2022-01-15
I am new to the big data world, and I am trying to build a Hadoop cluster by using docker. The spark shell did not work with the error message below:
Failed to send RPC 4858956348523471318 to /10.20.42.194:54288: java.nio.channels.ClosedChannelException
cluster.YarnSchedulerBackend$YarnSchedulerEndpoint: Sending RequestExecutors(0,0,Map()) to AM was unsuccessful
The problem looks like it can't connect to the ip address, so I start with testing the connection between spark to the ip address. The ping went through without problems.
Then I look at yarn to see if I can find any logs there, I discovered the error messages below:
Application application_1586040841405_0002 failed 2 times due to AM Container for appattempt_1586040841405_0002_000002 exited with exitCode: -103
Failing this attempt.Diagnostics: [2020-04-04 22:56:04.466]Container [pid=648,containerID=container_e08_1586040841405_0002_02_000001] is running 71436800B beyond the 'VIRTUAL' memory limit. Current usage: 260.6 MB of 1 GB physical memory used; 2.2 GB of 2.1 GB virtual memory used. Killing container.
Dump of the process-tree for container_e08_1586040841405_0002_02_000001 :
|- PID PPID PGRPID SESSID CMD_NAME USER_MODE_TIME(MILLIS) SYSTEM_TIME(MILLIS) VMEM_USAGE(BYTES) RSSMEM_USAGE(PAGES) FULL_CMD_LINE
|- 657 648 648 648 (java) 598 146 2305732608 66012 /usr/lib/jvm/java-8-openjdk-amd64//bin/java -server -Xmx512m -Djava.io.tmpdir=/tmp/hadoop-root/nm-local-dir/usercache/root/appcache/application_1586040841405_0002/container_e08_1586040841405_0002_02_000001/tmp -Dspark.yarn.app.container.log.dir=/opt/hadoop-3.1.1/logs/userlogs/application_1586040841405_0002/container_e08_1586040841405_0002_02_000001 org.apache.spark.deploy.yarn.ExecutorLauncher --arg a7dc3af52bc9:37231 --properties-file /tmp/hadoop-root/nm-local-dir/usercache/root/appcache/application_1586040841405_0002/container_e08_1586040841405_0002_02_000001/__spark_conf__/__spark_conf__.properties
|- 648 646 648 648 (bash) 0 0 20561920 698 /bin/bash -c /usr/lib/jvm/java-8-openjdk-amd64//bin/java -server -Xmx512m -Djava.io.tmpdir=/tmp/hadoop-root/nm-local-dir/usercache/root/appcache/application_1586040841405_0002/container_e08_1586040841405_0002_02_000001/tmp -Dspark.yarn.app.container.log.dir=/opt/hadoop-3.1.1/logs/userlogs/application_1586040841405_0002/container_e08_1586040841405_0002_02_000001 org.apache.spark.deploy.yarn.ExecutorLauncher --arg 'a7dc3af52bc9:37231' --properties-file /tmp/hadoop-root/nm-local-dir/usercache/root/appcache/application_1586040841405_0002/container_e08_1586040841405_0002_02_000001/__spark_conf__/__spark_conf__.properties 1> /opt/hadoop-3.1.1/logs/userlogs/application_1586040841405_0002/container_e08_1586040841405_0002_02_000001/stdout 2> /opt/hadoop-3.1.1/logs/userlogs/application_1586040841405_0002/container_e08_1586040841405_0002_02_000001/stderr
[2020-04-04 22:56:04.519]Container killed on request. Exit code is 143
[2020-04-04 22:56:04.549]Container exited with a non-zero exit code 143.

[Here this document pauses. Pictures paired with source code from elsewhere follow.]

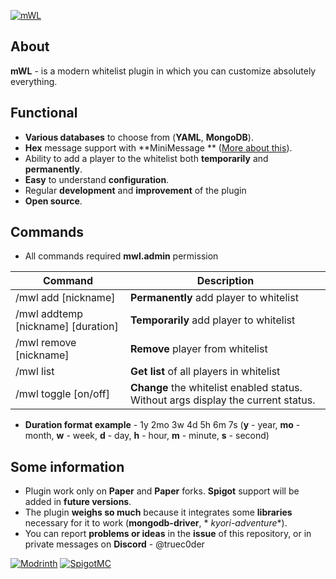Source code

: [![mWL](https://i.imgur.com/ryDi55Z.png "mWL")](https://github.com/TRUEC0DER/mwl "mWL")

## About

**mWL** - is a modern whitelist plugin in which you can customize absolutely everything.

## Functional

- **Various databases** to choose from (**YAML**, **MongoDB**).
- **Hex** message support with **MiniMessage
  ** ([More about this](https://docs.advntr.dev/minimessage/format.html "More about this")).
- Ability to add a player to the whitelist both **temporarily** and **permanently**.
- **Easy** to understand **configuration**.
- Regular **development** and **improvement** of the plugin
- **Open source**.

## Commands

- All commands required **mwl.admin** permission

| Command                            | Description                                                                       |
|------------------------------------|-----------------------------------------------------------------------------------|
| /mwl add [nickname]                | **Permanently** add player to whitelist                                           |
| /mwl addtemp [nickname] [duration] | **Temporarily** add player to whitelist                                           |
| /mwl remove [nickname]             | **Remove** player from whitelist                                                  |
| /mwl list                          | **Get list** of all players in whitelist                                          |
| /mwl toggle [on/off]               | **Change** the whitelist enabled status. Without args display the current status. |

- **Duration format example** - 1y 2mo 3w 4d 5h 6m 7s (**y** - year, **mo** - month, **w** - week, **d** - day, **h** -
  hour, **m** - minute, **s** - second)

## Some information

- Plugin work only on **Paper** and **Paper** forks. **Spigot** support will be added in **future versions**.
- The plugin **weighs so much** because it integrates some **libraries** necessary for it to work (**mongodb-driver**, *
  *kyori-adventure**).
- You can report **problems or ideas** in the **issue** of this repository, or in private messages on **Discord** -
  @truec0der

[![Modrinth](https://i.imgur.com/LIgYCO1.png "Modrinth")](https://modrinth.com/plugin/mwl "Modrinth") [![SpigotMC](https://i.imgur.com/ouQmGYB.png "SpigotMC")](https://www.spigotmc.org/resources/mwl-customizable-server-whitelist.114099/ "Modrinth")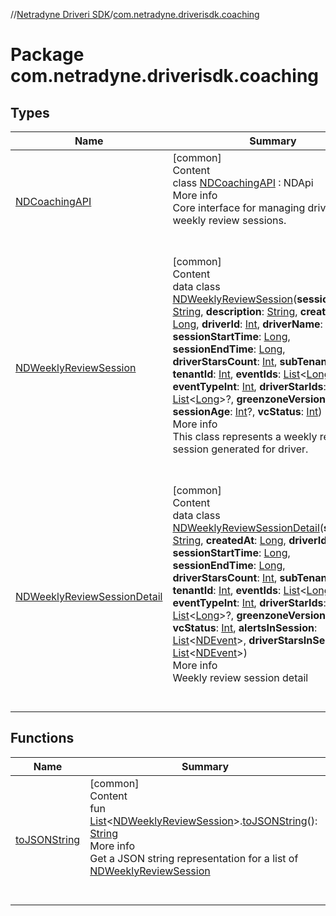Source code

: //[Netradyne Driveri SDK](../index.md)/[com.netradyne.driverisdk.coaching](index.md)



# Package com.netradyne.driverisdk.coaching  


## Types  
  
|  Name|  Summary| 
|---|---|
| <a name="com.netradyne.driverisdk.coaching/NDCoachingAPI///PointingToDeclaration/"></a>[NDCoachingAPI](-n-d-coaching-a-p-i/index.md)| <a name="com.netradyne.driverisdk.coaching/NDCoachingAPI///PointingToDeclaration/"></a>[common]  <br>Content  <br>class [NDCoachingAPI](-n-d-coaching-a-p-i/index.md) : NDApi  <br>More info  <br>Core interface for managing driver's weekly review sessions.  <br><br><br>
| <a name="com.netradyne.driverisdk.coaching/NDWeeklyReviewSession///PointingToDeclaration/"></a>[NDWeeklyReviewSession](-n-d-weekly-review-session/index.md)| <a name="com.netradyne.driverisdk.coaching/NDWeeklyReviewSession///PointingToDeclaration/"></a>[common]  <br>Content  <br>data class [NDWeeklyReviewSession](-n-d-weekly-review-session/index.md)(**sessionId**: [String](https://kotlinlang.org/api/latest/jvm/stdlib/kotlin/-string/index.html), **description**: [String](https://kotlinlang.org/api/latest/jvm/stdlib/kotlin/-string/index.html), **createdAt**: [Long](https://kotlinlang.org/api/latest/jvm/stdlib/kotlin/-long/index.html), **driverId**: [Int](https://kotlinlang.org/api/latest/jvm/stdlib/kotlin/-int/index.html), **driverName**: [String](https://kotlinlang.org/api/latest/jvm/stdlib/kotlin/-string/index.html)?, **sessionStartTime**: [Long](https://kotlinlang.org/api/latest/jvm/stdlib/kotlin/-long/index.html), **sessionEndTime**: [Long](https://kotlinlang.org/api/latest/jvm/stdlib/kotlin/-long/index.html), **driverStarsCount**: [Int](https://kotlinlang.org/api/latest/jvm/stdlib/kotlin/-int/index.html), **subTenantId**: [Int](https://kotlinlang.org/api/latest/jvm/stdlib/kotlin/-int/index.html), **tenantId**: [Int](https://kotlinlang.org/api/latest/jvm/stdlib/kotlin/-int/index.html), **eventIds**: [List](https://kotlinlang.org/api/latest/jvm/stdlib/kotlin.collections/-list/index.html)<[Long](https://kotlinlang.org/api/latest/jvm/stdlib/kotlin/-long/index.html)>?, **eventTypeInt**: [Int](https://kotlinlang.org/api/latest/jvm/stdlib/kotlin/-int/index.html), **driverStarIds**: [List](https://kotlinlang.org/api/latest/jvm/stdlib/kotlin.collections/-list/index.html)<[Long](https://kotlinlang.org/api/latest/jvm/stdlib/kotlin/-long/index.html)>?, **greenzoneVersion**: [String](https://kotlinlang.org/api/latest/jvm/stdlib/kotlin/-string/index.html)?, **sessionAge**: [Int](https://kotlinlang.org/api/latest/jvm/stdlib/kotlin/-int/index.html)?, **vcStatus**: [Int](https://kotlinlang.org/api/latest/jvm/stdlib/kotlin/-int/index.html))  <br>More info  <br>This class represents a weekly review session generated for driver.  <br><br><br>
| <a name="com.netradyne.driverisdk.coaching/NDWeeklyReviewSessionDetail///PointingToDeclaration/"></a>[NDWeeklyReviewSessionDetail](-n-d-weekly-review-session-detail/index.md)| <a name="com.netradyne.driverisdk.coaching/NDWeeklyReviewSessionDetail///PointingToDeclaration/"></a>[common]  <br>Content  <br>data class [NDWeeklyReviewSessionDetail](-n-d-weekly-review-session-detail/index.md)(**sessionId**: [String](https://kotlinlang.org/api/latest/jvm/stdlib/kotlin/-string/index.html), **createdAt**: [Long](https://kotlinlang.org/api/latest/jvm/stdlib/kotlin/-long/index.html), **driverId**: [Int](https://kotlinlang.org/api/latest/jvm/stdlib/kotlin/-int/index.html), **sessionStartTime**: [Long](https://kotlinlang.org/api/latest/jvm/stdlib/kotlin/-long/index.html), **sessionEndTime**: [Long](https://kotlinlang.org/api/latest/jvm/stdlib/kotlin/-long/index.html), **driverStarsCount**: [Int](https://kotlinlang.org/api/latest/jvm/stdlib/kotlin/-int/index.html), **subTenantId**: [Int](https://kotlinlang.org/api/latest/jvm/stdlib/kotlin/-int/index.html), **tenantId**: [Int](https://kotlinlang.org/api/latest/jvm/stdlib/kotlin/-int/index.html), **eventIds**: [List](https://kotlinlang.org/api/latest/jvm/stdlib/kotlin.collections/-list/index.html)<[Long](https://kotlinlang.org/api/latest/jvm/stdlib/kotlin/-long/index.html)>?, **eventTypeInt**: [Int](https://kotlinlang.org/api/latest/jvm/stdlib/kotlin/-int/index.html), **driverStarIds**: [List](https://kotlinlang.org/api/latest/jvm/stdlib/kotlin.collections/-list/index.html)<[Long](https://kotlinlang.org/api/latest/jvm/stdlib/kotlin/-long/index.html)>?, **greenzoneVersion**: [String](https://kotlinlang.org/api/latest/jvm/stdlib/kotlin/-string/index.html)?, **vcStatus**: [Int](https://kotlinlang.org/api/latest/jvm/stdlib/kotlin/-int/index.html), **alertsInSession**: [List](https://kotlinlang.org/api/latest/jvm/stdlib/kotlin.collections/-list/index.html)<[NDEvent](../com.netradyne.driverisdk.events/-n-d-event/index.md)>, **driverStarsInSession**: [List](https://kotlinlang.org/api/latest/jvm/stdlib/kotlin.collections/-list/index.html)<[NDEvent](../com.netradyne.driverisdk.events/-n-d-event/index.md)>)  <br>More info  <br>Weekly review session detail  <br><br><br>


## Functions  
  
|  Name|  Summary| 
|---|---|
| <a name="com.netradyne.driverisdk.coaching//toJSONString/kotlin.collections.List[com.netradyne.driverisdk.coaching.NDWeeklyReviewSession]#/PointingToDeclaration/"></a>[toJSONString](to-j-s-o-n-string.md)| <a name="com.netradyne.driverisdk.coaching//toJSONString/kotlin.collections.List[com.netradyne.driverisdk.coaching.NDWeeklyReviewSession]#/PointingToDeclaration/"></a>[common]  <br>Content  <br>fun [List](https://kotlinlang.org/api/latest/jvm/stdlib/kotlin.collections/-list/index.html)<[NDWeeklyReviewSession](-n-d-weekly-review-session/index.md)>.[toJSONString](to-j-s-o-n-string.md)(): [String](https://kotlinlang.org/api/latest/jvm/stdlib/kotlin/-string/index.html)  <br>More info  <br>Get a JSON string representation for a list of [NDWeeklyReviewSession](-n-d-weekly-review-session/index.md)  <br><br><br>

For more detailed output, check the application tracking page: http://historyserver:8188/applicationhistory/app/application_1586040841405_0002 Then click on links to logs of each attempt.
. Failing the application.
It looks obvious that the job containers were killed because the virtual memory usage exceed the allocated virtual memory error message. As a result, I need to increased the virtual memory.

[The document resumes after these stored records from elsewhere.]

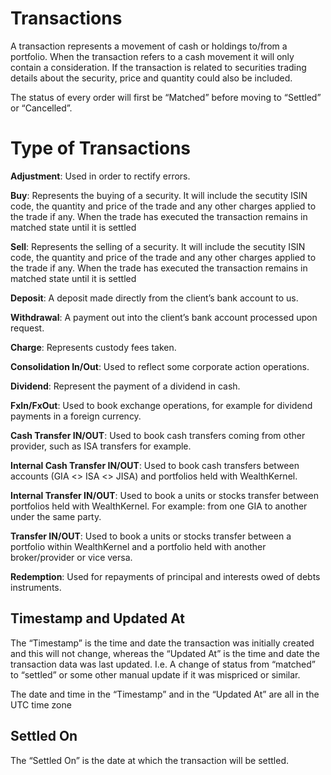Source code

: # Transactions

A transaction represents a movement of cash or holdings to/from a portfolio. When the transaction refers to a cash movement it will only contain a consideration. If the transaction is related to securities trading details about the security, price and quantity could also be included.

The status of every order will first be “Matched” before moving to “Settled” or “Cancelled”.

# Type of Transactions

**Adjustment**: Used in order to rectify errors.

**Buy**: Represents the buying of a security. It will include the secutity ISIN code, the quantity and price of the trade and any other charges applied to the trade if any. When the trade has executed the transaction remains in matched state until it is settled

**Sell**: Represents the selling of a security. It will include the secutity ISIN code, the quantity and price of the trade and any other charges applied to the trade if any. When the trade has executed the transaction remains in matched state until it is settled

**Deposit**: A deposit made directly from the client’s bank account to us.

**Withdrawal**: A payment out into the client’s bank account processed upon request.

**Charge**: Represents custody fees taken.

**Consolidation In/Out**: Used to reflect some corporate action operations.

**Dividend**: Represent the payment of a dividend in cash.

**FxIn/FxOut**: Used to book exchange operations, for example for dividend payments in a foreign currency.

**Cash Transfer IN/OUT**: Used to book cash transfers coming from other provider, such as ISA transfers for example.

**Internal Cash Transfer IN/OUT**: Used to book cash transfers between accounts (GIA <> ISA <> JISA) and portfolios held with WealthKernel.

**Internal Transfer IN/OUT**: Used to book a units or stocks transfer between portfolios held with WealthKernel. For example: from one GIA to another under the same party. 

**Transfer IN/OUT**: Used to book a units or stocks transfer between a portfolio within WealthKernel and a portfolio held with another broker/provider or vice versa. 

**Redemption**: Used for repayments of principal and interests owed of debts instruments.

## Timestamp and Updated At

The “Timestamp” is the time and date the transaction was initially created and this will not change, whereas the “Updated At” is the time and date the transaction data was last updated. I.e. A change of status from “matched” to “settled” or some other manual update if it was mispriced or similar. 

The date and time in the “Timestamp” and in the “Updated At” are all in the UTC time zone

## Settled On

The “Settled On” is the date at which the transaction will be settled.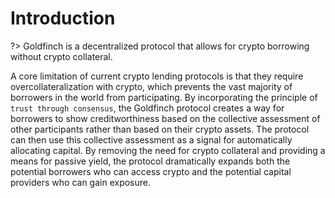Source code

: # Introduction

?&gt; Goldfinch is a decentralized protocol that allows for crypto borrowing without crypto collateral.

A core limitation of current crypto lending protocols is that they require overcollateralization with crypto, which prevents the vast majority of borrowers in the world from participating. By incorporating the principle of `trust through consensus`, the Goldfinch protocol creates a way for borrowers to show creditworthiness based on the collective assessment of other participants rather than based on their crypto assets. The protocol can then use this collective assessment as a signal for automatically allocating capital. By removing the need for crypto collateral and providing a means for passive yield, the protocol dramatically expands both the potential borrowers who can access crypto and the potential capital providers who can gain exposure.

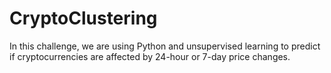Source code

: # CryptoClustering

In this challenge, we are using Python and unsupervised learning to predict if cryptocurrencies are affected by 24-hour or 7-day price changes.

I found out from official document that there is a config yarn.nodemanager.vmem-pmem-ratio that controls the ratio between physical memory and virtual memory. Increasing the ratio may help. This configuration is under /etc/hadoop/yarn-site.xml.
You can also change the config yarn.nodemanager.vmem-check-enabled to false by allowing virtual memory through hard drive. It could mean the execution of jobs become slower.